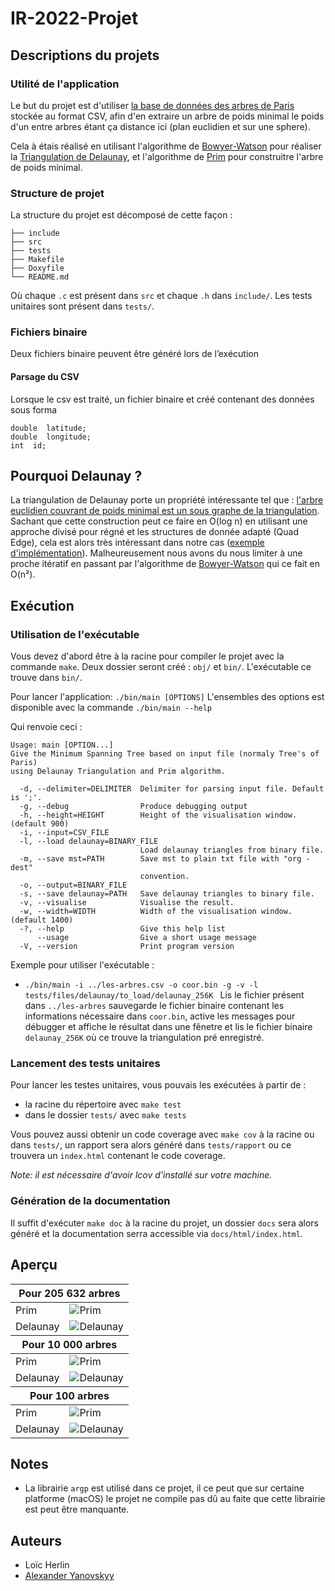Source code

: # IR-2022-Projet

## Descriptions du projets

### Utilité de l'application

Le but du projet est d'utiliser [la base de données des arbres de Paris](https://opendata.paris.fr/explore/dataset/les-arbres/information/?disjunctive.typeemplacement&disjunctive.arrondissement&disjunctive.libellefrancais&disjunctive.genre&disjunctive.espece&disjunctive.varieteoucultivar&disjunctive.stadedeveloppement&disjunctive.remarquable) stockée au format CSV, afin d'en
extraire un arbre de poids minimal le poids d'un entre arbres étant ça distance ici (plan euclidien et sur une sphere). 

Cela à étais réalisé en utilisant l'algorithme de [Bowyer-Watson](https://fr.wikipedia.org/wiki/Algorithme_de_Bowyer-Watson?wprov=srpw1_0) pour réaliser la [Triangulation de Delaunay](https://fr.wikipedia.org/wiki/Triangulation_de_Delaunay), et l'algorithme de [Prim](https://fr.wikipedia.org/wiki/Triangulation_de_Delaunay) pour construitre l'arbre de poids minimal.

### Structure de projet

La structure du projet est décomposé de cette façon :
```
├── include
├── src
├── tests
├── Makefile
├── Doxyfile
└── README.md
```
Où chaque ``.c`` est présent dans ``src`` et chaque ``.h`` dans ``include/``. Les tests unitaires sont présent dans ``tests/``.

### Fichiers binaire
Deux fichiers binaire peuvent être généré lors de l’exécution
#### Parsage du CSV
Lorsque le csv est traité, un fichier binaire et créé contenant des données sous forma 
```
double  latitude;
double  longitude;
int  id;
```
## Pourquoi Delaunay ?
La triangulation de Delaunay porte un propriété intéressante tel que : [l'arbre euclidien couvrant de poids minimal est un sous graphe de la triangulation](https://fr.wikipedia.org/wiki/Triangulation_de_Delaunay#Applications). Sachant que cette construction peut ce faire en O(log n) en utilisant une approche divisé pour régné et les structures de donnée adapté (Quad Edge), cela est alors très intéressant dans notre cas ([exemple d'implémentation](https://github.com/alexbaryzhikov/triangulation)). Malheureusement nous avons du nous limiter à une proche itératif en passant par l'algorithme de [Bowyer-Watson](https://fr.wikipedia.org/wiki/Algorithme_de_Bowyer-Watson) qui ce fait en O(n²).

## Exécution

### Utilisation de l'exécutable
Vous devez d'abord être à la racine pour compiler le projet avec la commande ``make``. Deux dossier seront créé : ``obj/`` et ``bin/``. L'exécutable ce trouve dans ``bin/``.

Pour lancer l'application: ``./bin/main [OPTIONS]``
L'ensembles des options est disponible avec la commande ``./bin/main --help``

Qui renvoie ceci :

```
Usage: main [OPTION...]
Give the Minimum Spanning Tree based on input file (normaly Tree's of Paris)
using Delaunay Triangulation and Prim algorithm.

  -d, --delimiter=DELIMITER  Delimiter for parsing input file. Default is ';'.
  -g, --debug                Produce debugging output
  -h, --height=HEIGHT        Height of the visualisation window. (default 900)
  -i, --input=CSV_FILE
  -l, --load delaunay=BINARY_FILE
                             Load delaunay triangles from binary file.
  -m, --save mst=PATH        Save mst to plain txt file with "org - dest"
                             convention.
  -o, --output=BINARY_FILE
  -s, --save delaunay=PATH   Save delaunay triangles to binary file.
  -v, --visualise            Visualise the result.
  -w, --width=WIDTH          Width of the visualisation window. (default 1400)
  -?, --help                 Give this help list
      --usage                Give a short usage message
  -V, --version              Print program version
```
Exemple pour utiliser l'exécutable :

- ``./bin/main -i ../les-arbres.csv -o coor.bin -g -v -l tests/files/delaunay/to_load/delaunay_256K
`` Lis le fichier présent dans ``../les-arbres`` sauvegarde le fichier binaire contenant les informations nécessaire dans ``coor.bin``, active les messages pour débugger et affiche le résultat dans une fênetre et lis le fichier binaire ``delaunay_256K`` où ce trouve la triangulation pré enregistré.

### Lancement des tests unitaires

Pour lancer les testes unitaires, vous pouvais les exécutées à partir de :
 - la racine du répertoire avec ``make test`` 
 - dans le dossier ``tests/`` avec ``make tests`` 

Vous pouvez aussi obtenir un code coverage avec ``make cov`` à la racine ou dans ``tests/``, un rapport sera alors généré dans ``tests/rapport`` ou ce trouvera un ``index.html`` contenant le code coverage.

*Note: il est nécessaire d'avoir lcov d'installé sur votre machine.* 

### Génération de la documentation
Il suffit d'exécuter ``make doc`` à la racine du projet, un dossier ``docs`` sera alors généré et la documentation serra accessible via ``docs/html/index.html``.


## Aperçu 
<table>
<thead> 
	<tr> 
		<th colspan="4">Pour 205 632 arbres</th>
	</tr> 
</thead>
  <tr>
    <td>Prim</td>
    <td><img target="_blank" src="https://i.imgur.com/m2X20Lm.png" alt="Prim"></td>
  </tr>
  <tr>
    <td>Delaunay</td>
    <td><img target="_blank" src="https://i.imgur.com/WtplU3Y.png" alt="Delaunay"></td>
  </tr>
 <thead> 
	<tr> 
		<th colspan="4">Pour 10 000 arbres</th>
	</tr> 
</thead>
  <tr>
    <td>Prim</td>
    <td><img target="_blank" src="https://i.imgur.com/1VyjdHV.png" alt="Prim"></td>
  </tr>
  <tr>
    <td>Delaunay</td>
    <td><img target="_blank" src="https://i.imgur.com/tCEmxk9.png" alt="Delaunay"></td>
  </tr>
   <thead> 
	<tr> 
		<th colspan="4">Pour 100 arbres</th>
	</tr> 
</thead>
  <tr>
    <td>Prim</td>
    <td><img target="_blank" src="https://i.imgur.com/JI8nKby.png" alt="Prim"></td>
  </tr>
  <tr>
    <td>Delaunay</td>
    <td><img target="_blank" src="https://i.imgur.com/vtEu24N.png" alt="Delaunay"></td>
  </tr>
</table>

## Notes
- La librairie ``argp`` est utilisé dans ce projet, il ce peut que sur certaine platforme (macOS) le projet ne compile pas dû au faite que cette librairie est peut être manquante.


## Auteurs
* Loïc Herlin
* [Alexander Yanovskyy](https://www.yanovskyy.com)
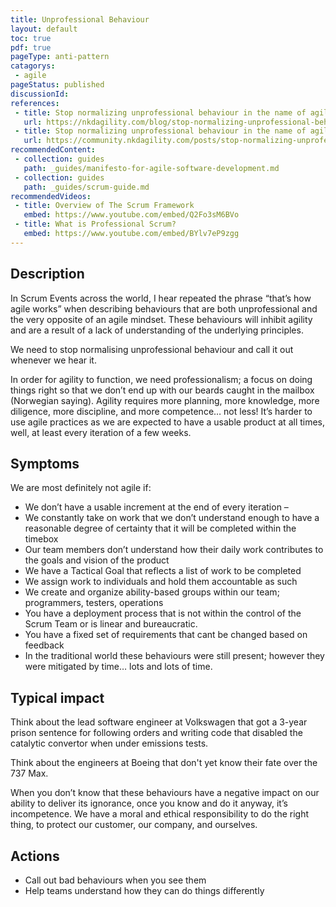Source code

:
 ```yaml
---
title: Unprofessional Behaviour
layout: default
toc: true
pdf: true
pageType: anti-pattern
catagorys: 
 - agile
pageStatus: published
discussionId: 
references:
 - title: Stop normalizing unprofessional behaviour in the name of agility
   url: https://nkdagility.com/blog/stop-normalizing-unprofessional-behaviour-in-the-name-of-agility/
 - title: Stop normalizing unprofessional behaviour in the name of agility | nkdAgilty Community
   url: https://community.nkdagility.com/posts/stop-normalizing-unprofessional-behaviour-in-the-name-of-agility
recommendedContent:
 - collection: guides
   path: _guides/manifesto-for-agile-software-development.md
 - collection: guides
   path: _guides/scrum-guide.md
recommendedVideos:
 - title: Overview of The Scrum Framework
   embed: https://www.youtube.com/embed/Q2Fo3sM6BVo
 - title: What is Professional Scrum?
   embed: https://www.youtube.com/embed/BYlv7eP9zgg
---
```


## Description

In Scrum Events across the world, I hear repeated the phrase “that’s how agile works” when describing behaviours that are both unprofessional and the very opposite of an agile mindset. These behaviours will inhibit agility and are a result of a lack of understanding of the underlying principles.

We need to stop normalising unprofessional behaviour and call it out whenever we hear it.

In order for agility to function, we need professionalism; a focus on doing things right so that we don’t end up with our beards caught in the mailbox (Norwegian saying). Agility requires more planning, more knowledge, more diligence, more discipline, and more competence… not less! It’s harder to use agile practices as we are expected to have a usable product at all times, well, at least every iteration of a few weeks. 

## Symptoms

We are most definitely not agile if:

- We don’t have a usable increment at the end of every iteration –
- We constantly take on work that we don’t understand enough to have a reasonable degree of certainty that it will be completed within the timebox
- Our team members don’t understand how their daily work contributes to the goals and vision of the product
- We have a Tactical Goal that reflects a list of work to be completed
- We assign work to individuals and hold them accountable as such
- We create and organize ability-based groups within our team; programmers, testers, operations
- You have a deployment process that is not within the control of the Scrum Team or is linear and bureaucratic.
- You have a fixed set of requirements that cant be changed based on feedback
- In the traditional world these behaviours were still present; however they were mitigated by time… lots and lots of time.

## Typical impact

Think about the lead software engineer at Volkswagen that got a 3-year prison sentence for following orders and writing code that disabled the catalytic convertor when under emissions tests.

Think about the engineers at Boeing that don't yet know their fate over the 737 Max.

When you don’t know that these behaviours have a negative impact on our ability to deliver its ignorance, once you know and do it anyway, it’s incompetence. We have a moral and ethical responsibility to do the right thing, to protect our customer, our company, and ourselves.

## Actions

- Call out bad behaviours when you see them
- Help teams understand how they can do things differently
________________
What this task involves:
Show me every line in the data above that includes "contenant".

Response area:
Lorsque le csv est traité, un fichier binaire et créé contenant des données sous forma 
`` Lis le fichier présent dans ``../les-arbres`` sauvegarde le fichier binaire contenant les informations nécessaire dans ``coor.bin``, active les messages pour débugger et affiche le résultat dans une fênetre et lis le fichier binaire ``delaunay_256K`` où ce trouve la triangulation pré enregistré.
Vous pouvez aussi obtenir un code coverage avec ``make cov`` à la racine ou dans ``tests/``, un rapport sera alors généré dans ``tests/rapport`` ou ce trouvera un ``index.html`` contenant le code coverage.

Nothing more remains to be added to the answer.